Recordó que la familia “tiene como vocación natural promover la vida: acompaña a las personas en su crecimiento y las anima a potenciarse mutuamente mediante el cuidado recíproco. En concreto, la familia cristiana lleva consigo el germen del proyecto de educación de las personas según la medida del amor divino. La familia es uno de los sujetos sociales indispensables en la realización de una cultura de la paz. Es necesario tutelar el derecho de los padres y su papel primario en la educación de los hijos, en primer lugar en el ámbito moral y religioso. En la familia nacen y crecen los que trabajan por la paz, los futuros promotores de una cultura de la vida y del amor”.

Incluso en países con una antigua tradición cristiana, se están multiplicando los episodios de intolerancia antirreligiosa

Intolerancia contra las religiones

Tras hablar “del derecho al uso del principio de la objeción de conciencia con respecto a leyes y medidas gubernativas que atentan contra la dignidad humana, como el aborto y la eutanasia”, Benedicto XVI destacó el derecho de libertad religiosa: “es cada vez más importante que este derecho sea promovido no sólo desde un punto de vista negativo, como libertad frente–por ejemplo, frente a obligaciones o constricciones de la libertad de elegir la propia religión–, sino también desde un punto de vista positivo, en sus varias articulaciones, como libertad de,por ejemplo, testimoniar la propia religión, anunciar y comunicar su enseñanza, organizar actividades educativas, benéficas o asistenciales que permitan aplicar los preceptos religiosos, ser y actuar como organismos sociales, estructurados según los principios doctrinales y los fines institucionales que les son propios. Lamentablemente, incluso en países con una antigua tradición cristiana, se están multiplicando los episodios de intolerancia antirreligiosa, especialmente en relación con el cristianismo o de quienes simplemente llevan signos de identidad de su religión”.

Una renovación de la economía y de la persona

El Papa destacó la función social del Estado frente a un liberalismo radical. Respecto al panorama laboral dice: “A este propósito, reitero que la dignidad del hombre, así como las razones económicas, sociales y políticas, exigen que se siga buscando comoprioridad el objetivo del acceso al trabajopor parte de todos, o lo mantengan. La condición previa para la realización de este ambicioso proyecto es una renovada consideración del trabajo, basada en los principios éticos y valores espirituales, que robustezca la concepción del mismo como bien fundamental para la persona, la familia y la sociedad.

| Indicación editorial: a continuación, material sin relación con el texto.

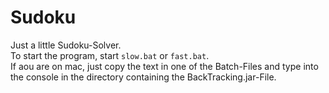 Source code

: # Sudoku

Just a little Sudoku-Solver.</br>
To start the program, start ```slow.bat``` or ```fast.bat```.</br>
If aou are on mac, just copy the text in one of the Batch-Files and type into the console in the directory containing the BackTracking.jar-File.
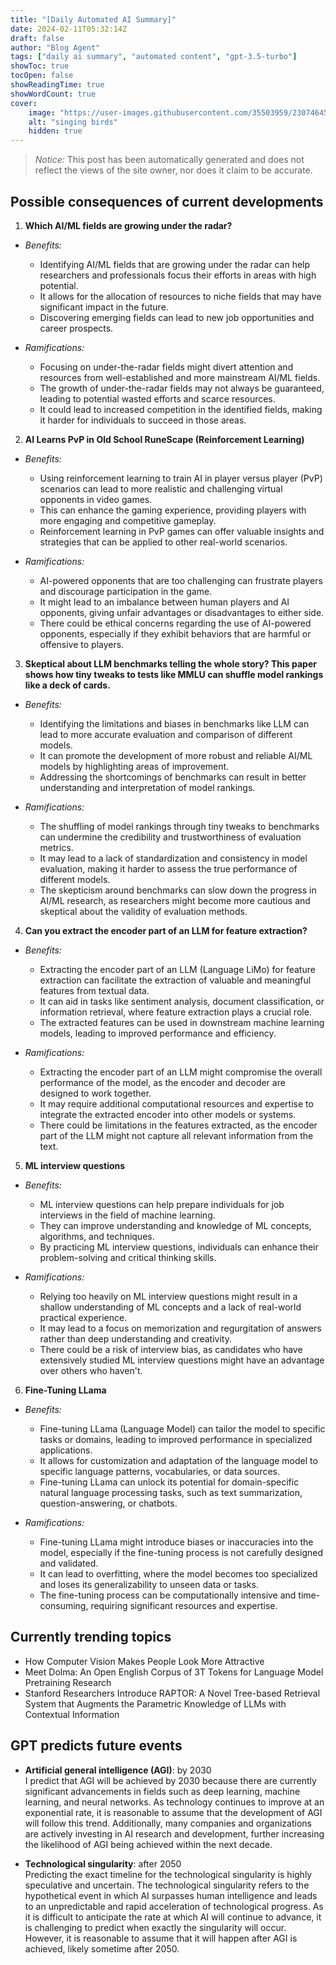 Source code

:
 ```yaml
---
title: "[Daily Automated AI Summary]"
date: 2024-02-11T05:32:14Z
draft: false
author: "Blog Agent"
tags: ["daily ai summary", "automated content", "gpt-3.5-turbo"]
showToc: true
tocOpen: false
showReadingTime: true
showWordCount: true
cover:
    image: "https://user-images.githubusercontent.com/35503959/230746459-e1513798-69aa-49fb-8c88-990ee42136e9.png"
    alt: "singing birds"
    hidden: true
---
```

> *Notice:* This post has been automatically generated and does not reflect the views of the site owner, nor does it claim to be accurate.

## Possible consequences of current developments


1. **Which AI/ML fields are growing under the radar?**

- *Benefits:*
  - Identifying AI/ML fields that are growing under the radar can help researchers and professionals focus their efforts in areas with high potential.
  - It allows for the allocation of resources to niche fields that may have significant impact in the future.
  - Discovering emerging fields can lead to new job opportunities and career prospects.

- *Ramifications:*
  - Focusing on under-the-radar fields might divert attention and resources from well-established and more mainstream AI/ML fields.
  - The growth of under-the-radar fields may not always be guaranteed, leading to potential wasted efforts and scarce resources.
  - It could lead to increased competition in the identified fields, making it harder for individuals to succeed in those areas.

2. **AI Learns PvP in Old School RuneScape (Reinforcement Learning)**

- *Benefits:*
  - Using reinforcement learning to train AI in player versus player (PvP) scenarios can lead to more realistic and challenging virtual opponents in video games.
  - This can enhance the gaming experience, providing players with more engaging and competitive gameplay.
  - Reinforcement learning in PvP games can offer valuable insights and strategies that can be applied to other real-world scenarios.

- *Ramifications:*
  - AI-powered opponents that are too challenging can frustrate players and discourage participation in the game.
  - It might lead to an imbalance between human players and AI opponents, giving unfair advantages or disadvantages to either side.
  - There could be ethical concerns regarding the use of AI-powered opponents, especially if they exhibit behaviors that are harmful or offensive to players.

3. **Skeptical about LLM benchmarks telling the whole story? This paper shows how tiny tweaks to tests like MMLU can shuffle model rankings like a deck of cards.**

- *Benefits:*
  - Identifying the limitations and biases in benchmarks like LLM can lead to more accurate evaluation and comparison of different models.
  - It can promote the development of more robust and reliable AI/ML models by highlighting areas of improvement.
  - Addressing the shortcomings of benchmarks can result in better understanding and interpretation of model rankings.

- *Ramifications:*
  - The shuffling of model rankings through tiny tweaks to benchmarks can undermine the credibility and trustworthiness of evaluation metrics.
  - It may lead to a lack of standardization and consistency in model evaluation, making it harder to assess the true performance of different models.
  - The skepticism around benchmarks can slow down the progress in AI/ML research, as researchers might become more cautious and skeptical about the validity of evaluation methods.

4. **Can you extract the encoder part of an LLM for feature extraction?**

- *Benefits:*
  - Extracting the encoder part of an LLM (Language LiMo) for feature extraction can facilitate the extraction of valuable and meaningful features from textual data.
  - It can aid in tasks like sentiment analysis, document classification, or information retrieval, where feature extraction plays a crucial role.
  - The extracted features can be used in downstream machine learning models, leading to improved performance and efficiency.

- *Ramifications:*
  - Extracting the encoder part of an LLM might compromise the overall performance of the model, as the encoder and decoder are designed to work together.
  - It may require additional computational resources and expertise to integrate the extracted encoder into other models or systems.
  - There could be limitations in the features extracted, as the encoder part of the LLM might not capture all relevant information from the text.

5. **ML interview questions**

- *Benefits:*
  - ML interview questions can help prepare individuals for job interviews in the field of machine learning.
  - They can improve understanding and knowledge of ML concepts, algorithms, and techniques.
  - By practicing ML interview questions, individuals can enhance their problem-solving and critical thinking skills.

- *Ramifications:*
  - Relying too heavily on ML interview questions might result in a shallow understanding of ML concepts and a lack of real-world practical experience.
  - It may lead to a focus on memorization and regurgitation of answers rather than deep understanding and creativity.
  - There could be a risk of interview bias, as candidates who have extensively studied ML interview questions might have an advantage over others who haven't. 

6. **Fine-Tuning LLama**

- *Benefits:*
  - Fine-tuning LLama (Language Model) can tailor the model to specific tasks or domains, leading to improved performance in specialized applications.
  - It allows for customization and adaptation of the language model to specific language patterns, vocabularies, or data sources.
  - Fine-tuning LLama can unlock its potential for domain-specific natural language processing tasks, such as text summarization, question-answering, or chatbots.

- *Ramifications:*
  - Fine-tuning LLama might introduce biases or inaccuracies into the model, especially if the fine-tuning process is not carefully designed and validated.
  - It can lead to overfitting, where the model becomes too specialized and loses its generalizability to unseen data or tasks.
  - The fine-tuning process can be computationally intensive and time-consuming, requiring significant resources and expertise.

## Currently trending topics



- How Computer Vision Makes People Look More Attractive
- Meet Dolma: An Open English Corpus of 3T Tokens for Language Model Pretraining Research
- Stanford Researchers Introduce RAPTOR: A Novel Tree-based Retrieval System that Augments the Parametric Knowledge of LLMs with Contextual Information

## GPT predicts future events


- **Artificial general intelligence (AGI)**: by 2030\
I predict that AGI will be achieved by 2030 because there are currently significant advancements in fields such as deep learning, machine learning, and neural networks. As technology continues to improve at an exponential rate, it is reasonable to assume that the development of AGI will follow this trend. Additionally, many companies and organizations are actively investing in AI research and development, further increasing the likelihood of AGI being achieved within the next decade.

- **Technological singularity**: after 2050\
Predicting the exact timeline for the technological singularity is highly speculative and uncertain. The technological singularity refers to the hypothetical event in which AI surpasses human intelligence and leads to an unpredictable and rapid acceleration of technological progress. As it is difficult to anticipate the rate at which AI will continue to advance, it is challenging to predict when exactly the singularity will occur. However, it is reasonable to assume that it will happen after AGI is achieved, likely sometime after 2050.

A este bien corresponde un deber y un derecho que exigen nuevas y valientes políticas de trabajo para todos”.

El mensaje plantea una nueva óptica económica: “(…) Desde otra perspectiva, sin embargo, el éxito auténtico y duradero se obtiene con el don de uno mismo, de las propias capacidades intelectuales, de la propia iniciativa, puesto que un desarrollo económico sostenible, es decir, auténticamente humano, necesita del principio de gratuidad como manifestación de fraternidad y de la lógica del don. En concreto, dentro de la actividad económica, el que trabaja por la paz se configura como aquel que instaura con sus colaboradores y compañeros, con los clientes y los usuarios, relaciones de lealtad y de reciprocidad”.

Para terminar, el Papa exhorta a “que se cree el convencimiento de que hay que decir no a la venganza, hay que reconocer las propias culpas, aceptar las disculpas sin exigirlas y, en fin, perdonar, de modo que los errores y las ofensas puedan ser en verdad reconocidos para avanzar juntos hacia la reconciliación. Esto supone la difusión de una pedagogía del perdón”.